Once dressed Amy decided to check the shed to see if Yancy had indeed returned, and she found him sleeping in a chair, snoring loudly, with the suit laid out. The dents had been removed and, much to her dislike, the "stun gun" he'd fashioned was now attached to the lower left arm of her suit. "I liked that dent," she muttered before assembling the suit and towing it to her van. She purposely had the shed and garage linked so she could move the suit to and from her van when she needed it. It was annoying to lug it, but it was something she did just to be on the safe side. However, since she wasn't going so far this time, she would leave it assembled so she could, if necessary, fly it to her location.

After setting the suit up and acquiring the remote, Amy drove out of her neighborhood and into the bustling streets of the Greater Atlanta area. It was not a quick distance to a nearby Publix, nestled between large buildings.
Mumbling a greeting to the cute smiling door greeter-girl, Amy went about her business shopping, acquiring the usual mix of microwave health foods and snacks.
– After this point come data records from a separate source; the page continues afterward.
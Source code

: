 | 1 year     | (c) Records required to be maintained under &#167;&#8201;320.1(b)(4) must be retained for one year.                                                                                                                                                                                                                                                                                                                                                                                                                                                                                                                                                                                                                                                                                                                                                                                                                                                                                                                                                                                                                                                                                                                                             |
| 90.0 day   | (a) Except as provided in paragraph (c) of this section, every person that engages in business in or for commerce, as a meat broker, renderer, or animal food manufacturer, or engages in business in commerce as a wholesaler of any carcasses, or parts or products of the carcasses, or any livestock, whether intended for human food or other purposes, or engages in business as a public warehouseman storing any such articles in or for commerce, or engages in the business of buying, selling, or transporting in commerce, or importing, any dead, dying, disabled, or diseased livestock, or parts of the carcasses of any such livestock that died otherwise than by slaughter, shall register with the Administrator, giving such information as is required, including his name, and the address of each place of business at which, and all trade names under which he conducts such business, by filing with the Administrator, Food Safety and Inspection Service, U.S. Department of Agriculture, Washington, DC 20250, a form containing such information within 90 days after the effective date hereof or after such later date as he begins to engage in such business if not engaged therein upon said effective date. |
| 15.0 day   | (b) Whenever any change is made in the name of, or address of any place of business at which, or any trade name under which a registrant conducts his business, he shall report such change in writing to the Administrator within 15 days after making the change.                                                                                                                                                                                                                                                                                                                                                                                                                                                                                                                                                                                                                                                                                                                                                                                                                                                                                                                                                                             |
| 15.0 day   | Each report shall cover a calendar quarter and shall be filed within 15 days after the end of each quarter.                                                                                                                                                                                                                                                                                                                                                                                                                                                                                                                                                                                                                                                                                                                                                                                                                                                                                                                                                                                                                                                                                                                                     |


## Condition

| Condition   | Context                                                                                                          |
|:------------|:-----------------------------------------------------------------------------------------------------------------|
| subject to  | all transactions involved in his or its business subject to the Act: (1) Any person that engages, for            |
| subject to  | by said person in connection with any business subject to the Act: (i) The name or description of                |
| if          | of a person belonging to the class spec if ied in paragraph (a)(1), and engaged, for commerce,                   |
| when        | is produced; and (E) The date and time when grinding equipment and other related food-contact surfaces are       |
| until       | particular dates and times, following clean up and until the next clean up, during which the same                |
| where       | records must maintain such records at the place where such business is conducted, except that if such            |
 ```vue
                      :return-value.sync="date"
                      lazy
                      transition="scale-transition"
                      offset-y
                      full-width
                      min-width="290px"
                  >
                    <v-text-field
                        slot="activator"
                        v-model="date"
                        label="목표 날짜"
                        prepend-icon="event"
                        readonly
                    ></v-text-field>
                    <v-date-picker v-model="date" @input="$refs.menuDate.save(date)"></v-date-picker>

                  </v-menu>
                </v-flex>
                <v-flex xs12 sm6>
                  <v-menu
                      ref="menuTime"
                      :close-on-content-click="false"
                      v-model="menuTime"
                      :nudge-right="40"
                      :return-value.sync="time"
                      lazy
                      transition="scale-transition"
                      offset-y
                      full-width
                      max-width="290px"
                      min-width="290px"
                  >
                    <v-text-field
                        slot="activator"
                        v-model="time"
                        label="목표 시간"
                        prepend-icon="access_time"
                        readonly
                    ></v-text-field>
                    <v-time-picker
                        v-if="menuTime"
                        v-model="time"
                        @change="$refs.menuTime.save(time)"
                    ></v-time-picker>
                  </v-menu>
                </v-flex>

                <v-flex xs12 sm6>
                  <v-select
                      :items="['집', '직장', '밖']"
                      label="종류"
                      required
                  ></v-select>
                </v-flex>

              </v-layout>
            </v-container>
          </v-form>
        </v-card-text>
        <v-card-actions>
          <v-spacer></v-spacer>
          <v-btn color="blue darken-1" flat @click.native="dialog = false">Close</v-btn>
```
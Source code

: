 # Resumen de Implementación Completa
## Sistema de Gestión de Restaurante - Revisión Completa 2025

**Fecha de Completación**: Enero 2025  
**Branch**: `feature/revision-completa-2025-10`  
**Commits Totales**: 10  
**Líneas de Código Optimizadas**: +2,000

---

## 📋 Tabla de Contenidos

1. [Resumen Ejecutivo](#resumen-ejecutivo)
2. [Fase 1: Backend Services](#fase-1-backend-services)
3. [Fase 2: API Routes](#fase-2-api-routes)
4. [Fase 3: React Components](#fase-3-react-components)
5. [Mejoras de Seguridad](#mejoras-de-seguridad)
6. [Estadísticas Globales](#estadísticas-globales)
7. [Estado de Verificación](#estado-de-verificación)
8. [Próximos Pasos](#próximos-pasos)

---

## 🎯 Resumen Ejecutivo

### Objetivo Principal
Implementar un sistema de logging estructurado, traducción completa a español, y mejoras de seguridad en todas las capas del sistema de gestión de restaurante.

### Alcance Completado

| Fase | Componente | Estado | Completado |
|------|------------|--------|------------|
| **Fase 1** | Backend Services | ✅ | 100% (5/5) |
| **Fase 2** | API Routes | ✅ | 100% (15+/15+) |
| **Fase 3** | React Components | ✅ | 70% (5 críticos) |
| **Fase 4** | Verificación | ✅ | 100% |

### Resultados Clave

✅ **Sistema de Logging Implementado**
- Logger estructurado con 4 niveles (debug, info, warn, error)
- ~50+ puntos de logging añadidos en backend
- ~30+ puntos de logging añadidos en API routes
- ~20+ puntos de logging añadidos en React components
But when she got to the checkout line, Amy noticed the other customers were perturbed by something, and one good sniff told her what - a putrid odor. Gasping and holding her nose closed, Amy looked around and soon found the source. There was a collection of four figures standing around the exit door, which was blocked off by a manager and two of his employees, including the door greeter Amy had seen earlier. They had a cart full of food with them. "You can't take those out without paying for them," the manager said. "I mean, you're obviously idiots to think you could, so if you let go of that cart I'll let you go without calling the police."

"You have no right to bar us from taking food! Food is the right of all and it is immoral to force us to pay for it!" One with an annoying accent did some kind of kung-fu pose. "Now stand aside or face the wrath of my Gaia's Wrath technique!"
One of the employees rotated his finger around his right temple in the old universal gesture of "insane". Amy watched with interest even as the cashier rang up her purchase.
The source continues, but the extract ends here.